=== INFORMATION PROVIDED ===
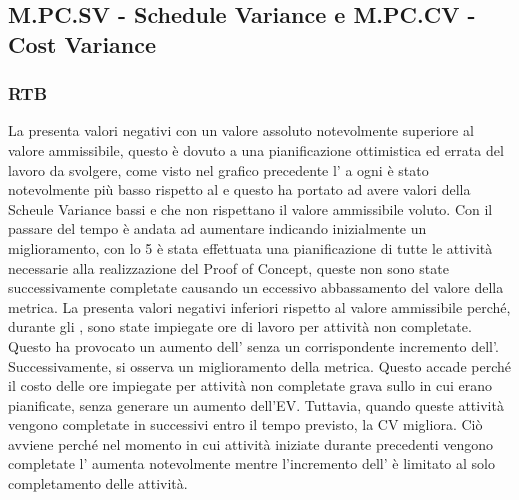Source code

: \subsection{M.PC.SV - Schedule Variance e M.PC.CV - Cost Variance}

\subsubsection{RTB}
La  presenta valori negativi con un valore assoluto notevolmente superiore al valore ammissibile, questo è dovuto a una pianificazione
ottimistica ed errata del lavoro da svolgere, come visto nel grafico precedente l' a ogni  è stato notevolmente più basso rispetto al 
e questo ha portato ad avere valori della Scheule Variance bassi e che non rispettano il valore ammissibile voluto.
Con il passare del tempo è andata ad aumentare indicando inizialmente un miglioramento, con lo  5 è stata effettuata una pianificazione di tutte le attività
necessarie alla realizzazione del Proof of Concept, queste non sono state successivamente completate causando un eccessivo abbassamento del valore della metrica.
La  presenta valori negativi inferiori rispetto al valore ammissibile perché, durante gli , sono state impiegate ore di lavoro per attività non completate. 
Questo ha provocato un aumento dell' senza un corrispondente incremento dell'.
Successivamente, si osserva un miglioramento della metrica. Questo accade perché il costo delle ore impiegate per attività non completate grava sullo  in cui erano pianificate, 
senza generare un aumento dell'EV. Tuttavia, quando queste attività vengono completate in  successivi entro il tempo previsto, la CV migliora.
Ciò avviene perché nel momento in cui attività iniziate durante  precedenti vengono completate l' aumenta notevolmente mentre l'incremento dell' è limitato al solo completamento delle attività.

=== WHAT IS BEING ASKED ===
Keep the pictures out while you retype all of the data above exactly as it appears.

=== WRITTEN SOLUTION ===
Source code

: \subsection{M.PC.SV - Schedule Variance e M.PC.CV - Cost Variance}

\subsubsection{RTB}
La  presenta valori negativi con un valore assoluto notevolmente superiore al valore ammissibile, questo è dovuto a una pianificazione
ottimistica ed errata del lavoro da svolgere, come visto nel grafico precedente l' a ogni  è stato notevolmente più basso rispetto al 
e questo ha portato ad avere valori della Scheule Variance bassi e che non rispettano il valore ammissibile voluto.
Con il passare del tempo è andata ad aumentare indicando inizialmente un miglioramento, con lo  5 è stata effettuata una pianificazione di tutte le attività
necessarie alla realizzazione del Proof of Concept, queste non sono state successivamente completate causando un eccessivo abbassamento del valore della metrica.
La  presenta valori negativi inferiori rispetto al valore ammissibile perché, durante gli , sono state impiegate ore di lavoro per attività non completate. 
Questo ha provocato un aumento dell' senza un corrispondente incremento dell'.
Successivamente, si osserva un miglioramento della metrica. Questo accade perché il costo delle ore impiegate per attività non completate grava sullo  in cui erano pianificate, 
senza generare un aumento dell'EV. Tuttavia, quando queste attività vengono completate in  successivi entro il tempo previsto, la CV migliora.
Ciò avviene perché nel momento in cui attività iniziate durante  precedenti vengono completate l' aumenta notevolmente mentre l'incremento dell' è limitato al solo completamento delle attività.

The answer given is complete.